I actually work on LLVM-proper during my day job. This was just a fun exercise to demonstrate that it was possible. I also have plans to write a tutorial based on it.
Also an example of how to implement a direct-threaded interpreter.
Some performance data from a Brainfuck mandelbrot benchmark.
Interpreter: 37.787s
Tracing JIT: 11.716s
Static Compiler: 2.402s
The tracing JIT loses out to the static compiler largely because there's no dynamic dispatch in Brainfuck for the tracer to optimize out. There's probably some performance to be recovered by tuning the tracer thresholds and minor optimizations, but I would be shocked if it ever beat the static compiler at least for Brainfuck.
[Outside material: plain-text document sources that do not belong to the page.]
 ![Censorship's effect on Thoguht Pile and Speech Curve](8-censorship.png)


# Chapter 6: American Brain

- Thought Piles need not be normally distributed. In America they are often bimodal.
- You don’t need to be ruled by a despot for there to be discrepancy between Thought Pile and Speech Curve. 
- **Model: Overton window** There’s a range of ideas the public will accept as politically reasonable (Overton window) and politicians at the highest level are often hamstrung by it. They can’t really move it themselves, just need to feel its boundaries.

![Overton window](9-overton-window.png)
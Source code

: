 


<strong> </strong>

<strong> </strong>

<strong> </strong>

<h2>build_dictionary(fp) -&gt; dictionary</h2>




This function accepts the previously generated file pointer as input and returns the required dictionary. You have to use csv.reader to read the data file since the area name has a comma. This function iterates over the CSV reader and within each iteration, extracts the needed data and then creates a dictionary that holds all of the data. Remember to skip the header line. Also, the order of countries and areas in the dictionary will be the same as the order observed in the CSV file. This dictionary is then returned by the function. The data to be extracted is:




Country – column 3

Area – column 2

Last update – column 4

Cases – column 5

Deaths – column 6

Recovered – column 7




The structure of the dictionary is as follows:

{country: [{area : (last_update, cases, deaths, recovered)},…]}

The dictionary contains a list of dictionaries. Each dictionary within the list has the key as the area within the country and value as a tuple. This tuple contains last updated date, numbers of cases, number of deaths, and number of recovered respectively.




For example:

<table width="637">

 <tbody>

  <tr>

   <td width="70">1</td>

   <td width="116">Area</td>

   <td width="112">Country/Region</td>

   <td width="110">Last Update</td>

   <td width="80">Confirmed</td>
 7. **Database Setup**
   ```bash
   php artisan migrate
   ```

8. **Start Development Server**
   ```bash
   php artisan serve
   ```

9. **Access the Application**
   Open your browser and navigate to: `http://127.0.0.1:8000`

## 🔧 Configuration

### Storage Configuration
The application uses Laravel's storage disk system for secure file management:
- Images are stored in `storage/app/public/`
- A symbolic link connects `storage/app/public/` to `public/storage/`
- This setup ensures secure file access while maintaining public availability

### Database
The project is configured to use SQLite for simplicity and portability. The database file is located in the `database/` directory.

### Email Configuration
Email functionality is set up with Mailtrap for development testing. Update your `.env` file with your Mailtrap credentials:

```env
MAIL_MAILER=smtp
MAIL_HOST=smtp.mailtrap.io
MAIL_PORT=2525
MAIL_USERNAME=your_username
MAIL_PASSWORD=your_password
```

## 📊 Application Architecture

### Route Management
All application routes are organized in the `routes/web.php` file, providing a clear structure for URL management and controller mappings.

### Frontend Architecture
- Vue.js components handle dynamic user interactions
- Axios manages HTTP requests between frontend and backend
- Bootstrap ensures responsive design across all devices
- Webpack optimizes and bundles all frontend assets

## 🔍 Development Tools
Thanks for writing this -- it's awesome to see JIT principles boiled down to the point where you can easily understand the whole system. Please let us know if you publish the tutorial; I'd love to see more detail on the JIT. In particular, it would be the perfect template to demonstrate feedback-directed optimization opportunities and to measure the overhead of tracing; it would be incredibly interesting to see what has to be done to make the JIT outperform the AOT compiler.
The performance problems originate in the design of your trace compiler, not in static vs. dynamic dispatch. Some suggestions:
* The interpreter should have a fast profiling mode (hashed counting of loop backedges) and a slower recording mode (for every instruction call the recorder first, then execute the instruction). Either implement it twice (it's small enough), use a modifiable dispatch table and intercept the dispatch in recording mode (indirect threading), or compute branch offsets relative to a base (change the base to switch modes).
* Don't record traces for a long time and then compile everything together. Do it incrementally:
- Detect a hot loop, switch into recording mode, record a trace, compile it, attach it to the bytecode, switch to profiling mode (which may call your compiled trace right away).
- Make the side exits branch to external stubs which do more profiling (one counter per exit). Start recording hot traces and continue until it hits an existing trace or abort if it hits an uncompiled loop.
- If you completely control the machine code generation (i.e. not with LLVM), you can attach the side traces to their branch points by patching the machine code. Otherwise you may need to use indirections or recompile clusters of the graph after a certain threshold is reached.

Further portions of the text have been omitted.